**Task to carry out:** Pull each line containing "tests" out of the listing below.
'''
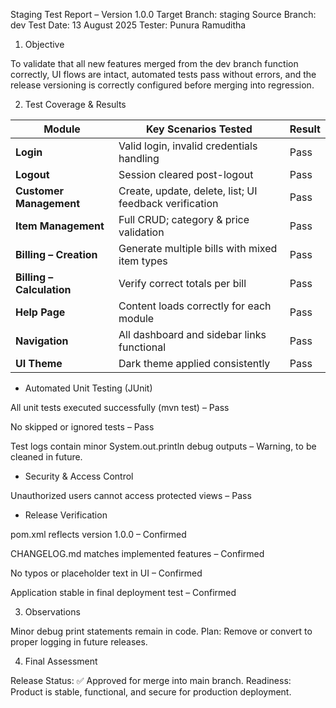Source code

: Staging Test Report – Version 1.0.0
Target Branch: staging
Source Branch: dev
Test Date: 13 August 2025
Tester: Punura Ramuditha

1. Objective

To validate that all new features merged from the dev branch function correctly, UI flows are intact, automated tests pass without errors, and the release versioning is correctly configured before merging into regression.

2. Test Coverage & Results

| Module                    | Key Scenarios Tested                                   | Result |
|---------------------------|--------------------------------------------------------|--------|
| **Login**                 | Valid login, invalid credentials handling              | Pass   |
| **Logout**                | Session cleared post-logout                            | Pass   |
| **Customer Management**   | Create, update, delete, list; UI feedback verification | Pass   |
| **Item Management**       | Full CRUD; category & price validation                 | Pass   |
| **Billing – Creation**    | Generate multiple bills with mixed item types          | Pass   |
| **Billing – Calculation** | Verify correct totals per bill                         | Pass   |
| **Help Page**             | Content loads correctly for each module                | Pass   |
| **Navigation**            | All dashboard and sidebar links functional             | Pass   |
| **UI Theme**              | Dark theme applied consistently                        | Pass   |

- Automated Unit Testing (JUnit)

All unit tests executed successfully (mvn test) – Pass

No skipped or ignored tests – Pass

Test logs contain minor System.out.println debug outputs – Warning, to be cleaned in future.

- Security & Access Control

Unauthorized users cannot access protected views – Pass

- Release Verification

pom.xml reflects version 1.0.0 – Confirmed

CHANGELOG.md matches implemented features – Confirmed

No typos or placeholder text in UI – Confirmed

Application stable in final deployment test – Confirmed

3. Observations

Minor debug print statements remain in code.
Plan: Remove or convert to proper logging in future releases.

4. Final Assessment

Release Status: ✅ Approved for merge into main branch.
Readiness: Product is stable, functional, and secure for production deployment.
'''
**Task output:**
To validate that all new features merged from the dev branch function correctly, UI flows are intact, automated tests pass without errors, and the release versioning is correctly configured before merging into regression.
All unit tests executed successfully (mvn test) – Pass
No skipped or ignored tests – Pass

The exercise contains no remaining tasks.